As with any caching system, there's some (pretty tiny) overhead, so you don't want to cache small, quick functions; you get the most bang for the buck on ones that are relatively expensive.
Also, as with any caching system, you gain speed at the expense of memory. So if the arguments the cached functions are called with are extremely variable, and you make lots of calls and have a relatively long collection interval, you could eat up large amounts of memory and even see your performance decrease (although it would take some pretty extreme usage for this to happen in the real world).

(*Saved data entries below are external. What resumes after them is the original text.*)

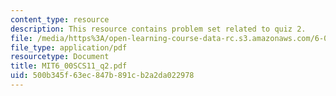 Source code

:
 ```yaml
---
content_type: resource
description: This resource contains problem set related to quiz 2.
file: /media/https%3A/open-learning-course-data-rc.s3.amazonaws.com/6-00sc-introduction-to-computer-science-and-programming-spring-2011/500b345f63ec847b891cb2a2da022978_MIT6_00SCS11_q2.pdf
file_type: application/pdf
resourcetype: Document
title: MIT6_00SCS11_q2.pdf
uid: 500b345f-63ec-847b-891c-b2a2da022978
---
```

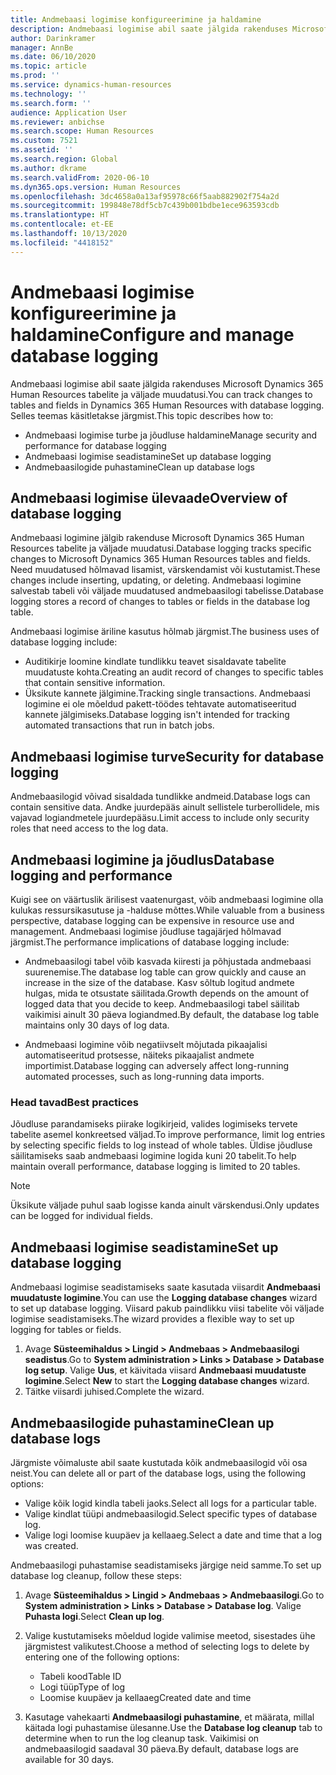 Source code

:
 ```yaml
---
title: Andmebaasi logimise konfigureerimine ja haldamine
description: Andmebaasi logimise abil saate jälgida rakenduses Microsoft Dynamics 365 Human Resources tabelite ja väljade muudatusi.
author: Darinkramer
manager: AnnBe
ms.date: 06/10/2020
ms.topic: article
ms.prod: ''
ms.service: dynamics-human-resources
ms.technology: ''
ms.search.form: ''
audience: Application User
ms.reviewer: anbichse
ms.search.scope: Human Resources
ms.custom: 7521
ms.assetid: ''
ms.search.region: Global
ms.author: dkrame
ms.search.validFrom: 2020-06-10
ms.dyn365.ops.version: Human Resources
ms.openlocfilehash: 3dc4658a0a13af95978c66f5aab882902f754a2d
ms.sourcegitcommit: 199848e78df5cb7c439b001bdbe1ece963593cdb
ms.translationtype: HT
ms.contentlocale: et-EE
ms.lasthandoff: 10/13/2020
ms.locfileid: "4418152"
---
```

# <a name="configure-and-manage-database-logging"></a><span data-ttu-id="d6d50-103">Andmebaasi logimise konfigureerimine ja haldamine</span><span class="sxs-lookup"><span data-stu-id="d6d50-103">Configure and manage database logging</span></span>

<span data-ttu-id="d6d50-104">Andmebaasi logimise abil saate jälgida rakenduses Microsoft Dynamics 365 Human Resources tabelite ja väljade muudatusi.</span><span class="sxs-lookup"><span data-stu-id="d6d50-104">You can track changes to tables and fields in Dynamics 365 Human Resources with database logging.</span></span> <span data-ttu-id="d6d50-105">Selles teemas käsitletakse järgmist.</span><span class="sxs-lookup"><span data-stu-id="d6d50-105">This topic describes how to:</span></span>

- <span data-ttu-id="d6d50-106">Andmebaasi logimise turbe ja jõudluse haldamine</span><span class="sxs-lookup"><span data-stu-id="d6d50-106">Manage security and performance for database logging</span></span>
- <span data-ttu-id="d6d50-107">Andmebaasi logimise seadistamine</span><span class="sxs-lookup"><span data-stu-id="d6d50-107">Set up database logging</span></span>
- <span data-ttu-id="d6d50-108">Andmebaasilogide puhastamine</span><span class="sxs-lookup"><span data-stu-id="d6d50-108">Clean up database logs</span></span>

## <a name="overview-of-database-logging"></a><span data-ttu-id="d6d50-109">Andmebaasi logimise ülevaade</span><span class="sxs-lookup"><span data-stu-id="d6d50-109">Overview of database logging</span></span>

<span data-ttu-id="d6d50-110">Andmebaasi logimine jälgib rakenduse Microsoft Dynamics 365 Human Resources tabelite ja väljade muudatusi.</span><span class="sxs-lookup"><span data-stu-id="d6d50-110">Database logging tracks specific changes to Microsoft Dynamics 365 Human Resources tables and fields.</span></span> <span data-ttu-id="d6d50-111">Need muudatused hõlmavad lisamist, värskendamist või kustutamist.</span><span class="sxs-lookup"><span data-stu-id="d6d50-111">These changes include inserting, updating, or deleting.</span></span> <span data-ttu-id="d6d50-112">Andmebaasi logimine salvestab tabeli või väljade muudatused andmebaasilogi tabelisse.</span><span class="sxs-lookup"><span data-stu-id="d6d50-112">Database logging stores a record of changes to tables or fields in the database log table.</span></span>

<span data-ttu-id="d6d50-113">Andmebaasi logimise äriline kasutus hõlmab järgmist.</span><span class="sxs-lookup"><span data-stu-id="d6d50-113">The business uses of database logging include:</span></span>

- <span data-ttu-id="d6d50-114">Auditikirje loomine kindlate tundlikku teavet sisaldavate tabelite muudatuste kohta.</span><span class="sxs-lookup"><span data-stu-id="d6d50-114">Creating an audit record of changes to specific tables that contain sensitive information.</span></span>
- <span data-ttu-id="d6d50-115">Üksikute kannete jälgimine.</span><span class="sxs-lookup"><span data-stu-id="d6d50-115">Tracking single transactions.</span></span> <span data-ttu-id="d6d50-116">Andmebaasi logimine ei ole mõeldud pakett-töödes tehtavate automatiseeritud kannete jälgimiseks.</span><span class="sxs-lookup"><span data-stu-id="d6d50-116">Database logging isn't intended for tracking automated transactions that run in batch jobs.</span></span>

## <a name="security-for-database-logging"></a><span data-ttu-id="d6d50-117">Andmebaasi logimise turve</span><span class="sxs-lookup"><span data-stu-id="d6d50-117">Security for database logging</span></span>

<span data-ttu-id="d6d50-118">Andmebaasilogid võivad sisaldada tundlikke andmeid.</span><span class="sxs-lookup"><span data-stu-id="d6d50-118">Database logs can contain sensitive data.</span></span> <span data-ttu-id="d6d50-119">Andke juurdepääs ainult sellistele turberollidele, mis vajavad logiandmetele juurdepääsu.</span><span class="sxs-lookup"><span data-stu-id="d6d50-119">Limit access to include only security roles that need access to the log data.</span></span>

## <a name="database-logging-and-performance"></a><span data-ttu-id="d6d50-120">Andmebaasi logimine ja jõudlus</span><span class="sxs-lookup"><span data-stu-id="d6d50-120">Database logging and performance</span></span>

<span data-ttu-id="d6d50-121">Kuigi see on väärtuslik ärilisest vaatenurgast, võib andmebaasi logimine olla kulukas ressursikasutuse ja -halduse mõttes.</span><span class="sxs-lookup"><span data-stu-id="d6d50-121">While valuable from a business perspective, database logging can be expensive in resource use and management.</span></span> <span data-ttu-id="d6d50-122">Andmebaasi logimise jõudluse tagajärjed hõlmavad järgmist.</span><span class="sxs-lookup"><span data-stu-id="d6d50-122">The performance implications of database logging include:</span></span>

- <span data-ttu-id="d6d50-123">Andmebaasilogi tabel võib kasvada kiiresti ja põhjustada andmebaasi suurenemise.</span><span class="sxs-lookup"><span data-stu-id="d6d50-123">The database log table can grow quickly and cause an increase in the size of the database.</span></span> <span data-ttu-id="d6d50-124">Kasv sõltub logitud andmete hulgas, mida te otsustate säilitada.</span><span class="sxs-lookup"><span data-stu-id="d6d50-124">Growth depends on the amount of logged data that you decide to keep.</span></span> <span data-ttu-id="d6d50-125">Andmebaasilogi tabel säilitab vaikimisi ainult 30 päeva logiandmed.</span><span class="sxs-lookup"><span data-stu-id="d6d50-125">By default, the database log table maintains only 30 days of log data.</span></span> 

- <span data-ttu-id="d6d50-126">Andmebaasi logimine võib negatiivselt mõjutada pikaajalisi automatiseeritud protsesse, näiteks pikaajalist andmete importimist.</span><span class="sxs-lookup"><span data-stu-id="d6d50-126">Database logging can adversely affect long-running automated processes, such as long-running data imports.</span></span>

### <a name="best-practices"></a><span data-ttu-id="d6d50-127">Head tavad</span><span class="sxs-lookup"><span data-stu-id="d6d50-127">Best practices</span></span>

<span data-ttu-id="d6d50-128">Jõudluse parandamiseks piirake logikirjeid, valides logimiseks tervete tabelite asemel konkreetsed väljad.</span><span class="sxs-lookup"><span data-stu-id="d6d50-128">To improve performance, limit log entries by selecting specific fields to log instead of whole tables.</span></span> <span data-ttu-id="d6d50-129">Üldise jõudluse säilitamiseks saab andmebaasi logimine logida kuni 20 tabelit.</span><span class="sxs-lookup"><span data-stu-id="d6d50-129">To help maintain overall performance, database logging is limited to 20 tables.</span></span>

> [!NOTE]
> <span data-ttu-id="d6d50-130">Üksikute väljade puhul saab logisse kanda ainult värskendusi.</span><span class="sxs-lookup"><span data-stu-id="d6d50-130">Only updates can be logged for individual fields.</span></span>

## <a name="set-up-database-logging"></a><span data-ttu-id="d6d50-131">Andmebaasi logimise seadistamine</span><span class="sxs-lookup"><span data-stu-id="d6d50-131">Set up database logging</span></span>

<span data-ttu-id="d6d50-132">Andmebaasi logimise seadistamiseks saate kasutada viisardit **Andmebaasi muudatuste logimine**.</span><span class="sxs-lookup"><span data-stu-id="d6d50-132">You can use the **Logging database changes** wizard to set up database logging.</span></span> <span data-ttu-id="d6d50-133">Viisard pakub paindlikku viisi tabelite või väljade logimise seadistamiseks.</span><span class="sxs-lookup"><span data-stu-id="d6d50-133">The wizard provides a flexible way to set up logging for tables or fields.</span></span>

1. <span data-ttu-id="d6d50-134">Avage **Süsteemihaldus > Lingid > Andmebaas > Andmebaasilogi seadistus**.</span><span class="sxs-lookup"><span data-stu-id="d6d50-134">Go to **System administration > Links > Database > Database log setup**.</span></span> <span data-ttu-id="d6d50-135">Valige **Uus**, et käivitada viisard **Andmebaasi muudatuste logimine**.</span><span class="sxs-lookup"><span data-stu-id="d6d50-135">Select **New** to start the **Logging database changes** wizard.</span></span>
2. <span data-ttu-id="d6d50-136">Täitke viisardi juhised.</span><span class="sxs-lookup"><span data-stu-id="d6d50-136">Complete the wizard.</span></span>

## <a name="clean-up-database-logs"></a><span data-ttu-id="d6d50-137">Andmebaasilogide puhastamine</span><span class="sxs-lookup"><span data-stu-id="d6d50-137">Clean up database logs</span></span>

<span data-ttu-id="d6d50-138">Järgmiste võimaluste abil saate kustutada kõik andmebaasilogid või osa neist.</span><span class="sxs-lookup"><span data-stu-id="d6d50-138">You can delete all or part of the database logs, using the following options:</span></span>

- <span data-ttu-id="d6d50-139">Valige kõik logid kindla tabeli jaoks.</span><span class="sxs-lookup"><span data-stu-id="d6d50-139">Select all logs for a particular table.</span></span>
- <span data-ttu-id="d6d50-140">Valige kindlat tüüpi andmebaasilogid.</span><span class="sxs-lookup"><span data-stu-id="d6d50-140">Select specific types of database log.</span></span>
- <span data-ttu-id="d6d50-141">Valige logi loomise kuupäev ja kellaaeg.</span><span class="sxs-lookup"><span data-stu-id="d6d50-141">Select a date and time that a log was created.</span></span>

<span data-ttu-id="d6d50-142">Andmebaasilogi puhastamise seadistamiseks järgige neid samme.</span><span class="sxs-lookup"><span data-stu-id="d6d50-142">To set up database log cleanup, follow these steps:</span></span> 

1. <span data-ttu-id="d6d50-143">Avage **Süsteemihaldus > Lingid > Andmebaas > Andmebaasilogi**.</span><span class="sxs-lookup"><span data-stu-id="d6d50-143">Go to **System administration > Links > Database > Database log**.</span></span> <span data-ttu-id="d6d50-144">Valige **Puhasta logi**.</span><span class="sxs-lookup"><span data-stu-id="d6d50-144">Select **Clean up log**.</span></span>

2. <span data-ttu-id="d6d50-145">Valige kustutamiseks mõeldud logide valimise meetod, sisestades ühe järgmistest valikutest.</span><span class="sxs-lookup"><span data-stu-id="d6d50-145">Choose a method of selecting logs to delete by entering one of the following options:</span></span>

   - <span data-ttu-id="d6d50-146">Tabeli kood</span><span class="sxs-lookup"><span data-stu-id="d6d50-146">Table ID</span></span>
   - <span data-ttu-id="d6d50-147">Logi tüüp</span><span class="sxs-lookup"><span data-stu-id="d6d50-147">Type of log</span></span>
   - <span data-ttu-id="d6d50-148">Loomise kuupäev ja kellaaeg</span><span class="sxs-lookup"><span data-stu-id="d6d50-148">Created date and time</span></span>

3. <span data-ttu-id="d6d50-149">Kasutage vahekaarti **Andmebaasilogi puhastamine**, et määrata, millal käitada logi puhastamise ülesanne.</span><span class="sxs-lookup"><span data-stu-id="d6d50-149">Use the **Database log cleanup** tab to determine when to run the log cleanup task.</span></span> <span data-ttu-id="d6d50-150">Vaikimisi on andmebaasilogid saadaval 30 päeva.</span><span class="sxs-lookup"><span data-stu-id="d6d50-150">By default, database logs are available for 30 days.</span></span>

Because cache collection is done in its own thread, you can occasionally get a cached value back even when the value has theoretically expired. If a collection even occurs just before an entry expires, that entry will still be used all the way until the next collection event, whenever that is. Since the default collection interval is 2 seconds, thats the most any entry will be out of date, but if this is an issue, just set the maximum age and collection interval appropriately. In other words, to guarantee that no cache entry will ever be more than x seconds old, given that the collection interval is y seconds, set the maximum age for that cache instance to (x - y).